Smarter cloud file management. Like its competitors Microsoft and Google, Apple offers a cloud service to help customers keep documents and media in sync across multiple devices. But as with OneDrive and Google Drive, iCloud offers limited free capacity, and so we're stuck with having to manage what is synced versus stranded. More intelligence in the operating system, though, might move frequently accessed files automatically to the cloud so that they could be accessed and edited anywhere. Of course, one also could use an alternative like Box or Dropbox, but for now it's up to individual apps to support those services.
Apple offers Back to My Mac as a way of remotely accessing files that are stored on devices back home, but there is no way to use it from iOS. Using remote screen-sharing products such as TeamViewer or Splashtop presents the kind of clunky UI compromise one would want to avoid.
A MacBook Air 4G option. Furthermore, a cloud solution can be invoked only if a product has connectivity. That's not an issue if you happen to be in a Wi-Fi hot spot. But while Apple offers iPads with cellular connectivity, it has steadfastly refused to offer the option in a MacBook, despite the Air's excellent portability and ever-accommodating cellular plans. This decision may be due in part to carrier channel differences between the iPad and MacBook Air, but plenty of cellular-equipped iPads are also sold via the Apple Store. Of course, one can tether a MacBook Air to a cellular device (including the iPad) and one could argue that this is even an example of the products "working together," but obviously integrating 4G would create a more streamlined option.

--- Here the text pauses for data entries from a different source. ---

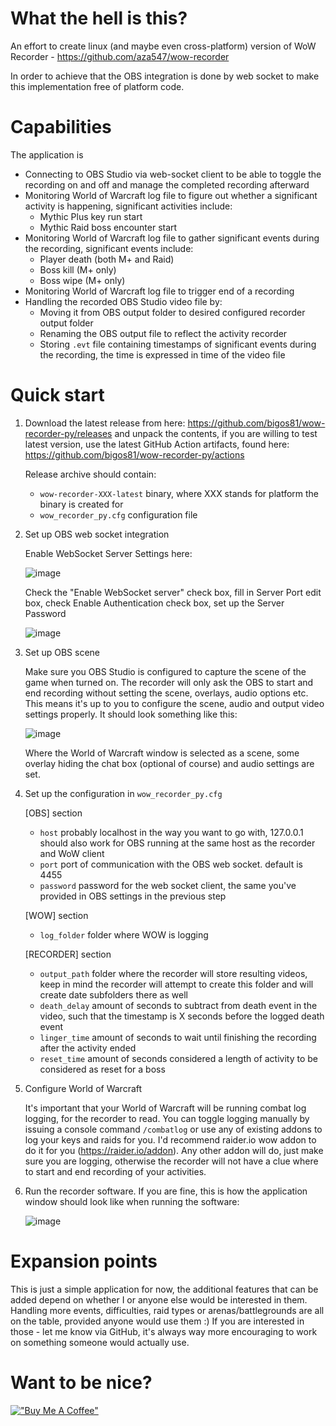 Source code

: # What the hell is this?
An effort to create linux (and maybe even cross-platform) version of WoW Recorder - https://github.com/aza547/wow-recorder

In order to achieve that the OBS integration is done by web socket to make this implementation free of platform code.

# Capabilities
The application is 
- Connecting to OBS Studio via web-socket client to be able to toggle the recording on and off and manage the completed recording afterward
- Monitoring World of Warcraft log file to figure out whether a significant activity is happening, significant activities include:
  - Mythic Plus key run start
  - Mythic Raid boss encounter start
- Monitoring World of Warcraft log file to gather significant events during the recording, significant events include:
  - Player death (both M+ and Raid)
  - Boss kill (M+ only)
  - Boss wipe (M+ only)
- Monitoring World of Warcraft log file to trigger end of a recording
- Handling the recorded OBS Studio video file by:
  - Moving it from OBS output folder to desired configured recorder output folder
  - Renaming the OBS output file to reflect the activity recorder
  - Storing `.evt` file containing timestamps of significant events during the recording, the time is expressed in time of the video file

# Quick start
1. Download the latest release from here: https://github.com/bigos81/wow-recorder-py/releases and unpack the contents, if you are willing to test latest version, use the latest GitHub Action artifacts, found here: https://github.com/bigos81/wow-recorder-py/actions

    Release archive should contain:
    - `wow-recorder-XXX-latest` binary, where XXX stands for platform the binary is created for
    - `wow_recorder_py.cfg` configuration file
2. Set up OBS web socket integration

   Enable WebSocket Server Settings here:
   
   ![image](https://github.com/user-attachments/assets/0468eced-5efc-4f46-a6fb-8212be5ca03c)

   Check the "Enable WebSocket server" check box, fill in Server Port edit box, check Enable Authentication check box, set up the Server Password
   
   ![image](https://github.com/user-attachments/assets/41f144d4-9151-4d58-bef5-beffca2aba69)

3. Set up OBS scene

   Make sure you OBS Studio is configured to capture the scene of the game when turned on. The recorder will only ask the OBS to start and end recording without setting the scene, overlays, audio options etc. This means it's up to you to configure the scene, audio and output video settings properly. It should look something like this:

   ![image](https://github.com/user-attachments/assets/95381855-5892-435f-889a-c203c421e891)

   Where the World of Warcraft window is selected as a scene, some overlay hiding the chat box (optional of course) and audio settings are set.

4. Set up the configuration in `wow_recorder_py.cfg`
   
    [OBS] section
   - `host` probably localhost in the way you want to go with, 127.0.0.1 should also work for OBS running at the same host as the recorder and WoW client
   - `port` port of communication with the OBS web socket. default is 4455
   - `password` password for the web socket client, the same you've provided in OBS settings in the previous step

    [WOW] section
    - `log_folder` folder where WOW is logging

    [RECORDER] section
    - `output_path` folder where the recorder will store resulting videos, keep in mind the recorder will attempt to create this folder and will create date subfolders there as well
    - `death_delay` amount of seconds to subtract from death event in the video, such that the timestamp is X seconds before the logged death event
    - `linger_time` amount of seconds to wait until finishing the recording after the activity ended
    - `reset_time` amount of seconds considered a length of activity to be considered as reset for a boss
5. Configure World of Warcraft

   It's important that your World of Warcraft will be running combat log logging, for the recorder to read. You can toggle logging manually by issuing a console command `/combatlog` or use any of existing addons to log your keys and raids for you. I'd recommend raider.io wow addon to do it for you (https://raider.io/addon). Any other addon will do, just make sure you are logging, otherwise the recorder will not have a clue where to start and end recording of your activities.
6. Run the recorder software. If you are fine, this is how the application window should look like when running the software:


   ![image](https://github.com/user-attachments/assets/1da58052-65f5-4088-b7cc-1299f4dbed28)



# Expansion points
This is just a simple application for now, the additional features that can be added depend on whether I or anyone else would be interested in them. Handling more events, difficulties, raid types or arenas/battlegrounds are all on the table, provided anyone would use them :)
If you are interested in those - let me know via GitHub, it's always way more encouraging to work on something someone would actually use.

# Want to be nice?
[!["Buy Me A Coffee"](https://www.buymeacoffee.com/assets/img/custom_images/black_img.png)](https://www.buymeacoffee.com/bigos81)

iOS Keyboard support. It's now little more than a footnote in iPad history, but Apple did offer a keyboard accessory for the first iPad; no one would praise it as bringing the iPad closer to a laptop.These days, dozens of Bluetooth keyboard models are used with the iPad, including Apple's own. However, iOS' offers minimal keyboard UI support beyond nearly universal cut and paste. Apple might fear a slippery slope of being asked for mouse/trackpad support as well in iOS, which doesn't support a cursor. But Android and Windows' Modern UI do, without appearing to compromise the touch experience. Now that Apple has embraced buttons for game controllers, perhaps it might be willing to offer better support for devices with QWERTY buttons.

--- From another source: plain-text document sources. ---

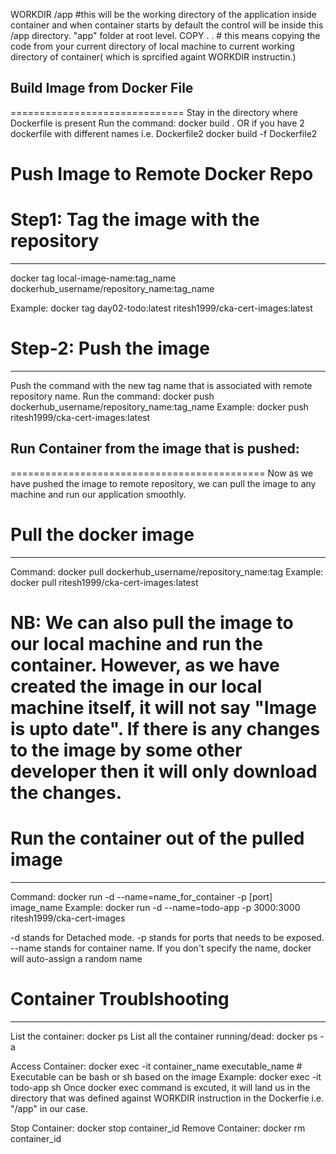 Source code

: WORKDIR /app    #this will be the working directory of the application inside container and when container starts by default the control will be inside this /app directory. "app" folder at root level.
COPY . . # this means copying the code from your current directory of local machine to current working directory of container( which is sprcified againt WORKDIR instructin.)

## Build Image from Docker File
==============================
Stay in the directory where Dockerfile is present
Run the command: docker build . 
OR if you have 2 dockerfile with different names i.e. Dockerfile2
docker build -f Dockerfile2

Push Image to Remote Docker Repo
===================================
# Step1: Tag the image with the repository
---------------------------------
docker tag local-image-name:tag_name dockerhub_username/repository_name:tag_name

Example: docker tag day02-todo:latest ritesh1999/cka-cert-images:latest

# Step-2: Push the image
-----------------------
Push the command with the new tag name that is associated with remote repository name.
Run the command: docker push dockerhub_username/repository_name:tag_name
Example: docker push ritesh1999/cka-cert-images:latest

## Run Container from the image that is pushed:
============================================
Now as we have pushed the image to remote repository, we can pull the image to any machine and run our application smoothly.

# Pull the docker image
--------------------
Command: docker pull dockerhub_username/repository_name:tag
Example: docker pull ritesh1999/cka-cert-images:latest

# NB: We can also pull the image to our local machine and run the container. However, as we have created the image in our local machine itself, it will not say "Image is upto date". If there is any changes to the image by some other developer then it will only download the changes.

# Run the container out of the pulled image
----------------------------------------------
Command: docker run -d --name=name_for_container -p [port] image_name
Example: docker run -d --name=todo-app -p 3000:3000 ritesh1999/cka-cert-images

-d stands for Detached mode.
-p stands for ports that needs to be exposed.
--name stands for container name. If you don't specify the name, docker will auto-assign a random name

# Container Troublshooting
---------------------------
List the container: docker ps
List all the container running/dead: docker ps -a

Access Container: docker exec -it container_name executable_name # Executable can be bash or sh based on the image
         Example: docker exec -it todo-app sh
         Once docker exec command is excuted, it will land us in the directory that was defined against WORKDIR instruction in the Dockerfie i.e. "/app" in our case.

Stop Container: docker stop container_id
Remove Container: docker rm container_id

AirDrop improvements. Apple first offered AirDrop only on the Mac; it came to iOS with the release of iOS 7. The feature promises to be a simple way to exchange files between OS X and iOS devices. However, perhaps in part because security settings, user interface (though it's featured well at least on iOS), or the lack of an iOS file system, it hasn't emerged as an ideal bridge. A future version might provide a more visual representation of the devices to which a file is being transferred, use Bluetooth to prompt AirDrop sharing, or recognize that multiple devices are signed in to the same Apple ID account and so therefore can trust and recognize each other automatically.